### Action item
With no words added or dropped, transcribe the listing that follows.

### Entries supplied
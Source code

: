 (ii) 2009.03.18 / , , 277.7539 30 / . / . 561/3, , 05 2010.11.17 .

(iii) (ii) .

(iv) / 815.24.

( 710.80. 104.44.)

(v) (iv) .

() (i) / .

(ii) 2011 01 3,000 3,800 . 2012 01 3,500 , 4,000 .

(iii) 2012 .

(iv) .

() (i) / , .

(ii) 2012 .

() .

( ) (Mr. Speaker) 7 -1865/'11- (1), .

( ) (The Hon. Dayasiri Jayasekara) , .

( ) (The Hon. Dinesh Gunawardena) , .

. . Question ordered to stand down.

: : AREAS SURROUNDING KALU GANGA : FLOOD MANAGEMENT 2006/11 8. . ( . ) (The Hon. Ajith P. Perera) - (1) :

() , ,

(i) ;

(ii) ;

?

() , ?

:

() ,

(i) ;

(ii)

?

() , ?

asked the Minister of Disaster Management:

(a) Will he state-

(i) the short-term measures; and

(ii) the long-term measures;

### Exercise answer
Source code

: (ii) 2009.03.18 / , , 277.7539 30 / . / . 561/3, , 05 2010.11.17 .

(iii) (ii) .

(iv) / 815.24.

( 710.80. 104.44.)

(v) (iv) .

() (i) / .

(ii) 2011 01 3,000 3,800 . 2012 01 3,500 , 4,000 .

(iii) 2012 .

(iv) .

() (i) / , .

(ii) 2012 .

() .

( ) (Mr. Speaker) 7 -1865/'11- (1), .

( ) (The Hon. Dayasiri Jayasekara) , .

( ) (The Hon. Dinesh Gunawardena) , .

. . Question ordered to stand down.

: : AREAS SURROUNDING KALU GANGA : FLOOD MANAGEMENT 2006/11 8. . ( . ) (The Hon. Ajith P. Perera) - (1) :

() , ,

(i) ;

(ii) ;

?

() , ?

:

() ,

(i) ;

(ii)

?

() , ?

asked the Minister of Disaster Management:

(a) Will he state-

(i) the short-term measures; and

(ii) the long-term measures;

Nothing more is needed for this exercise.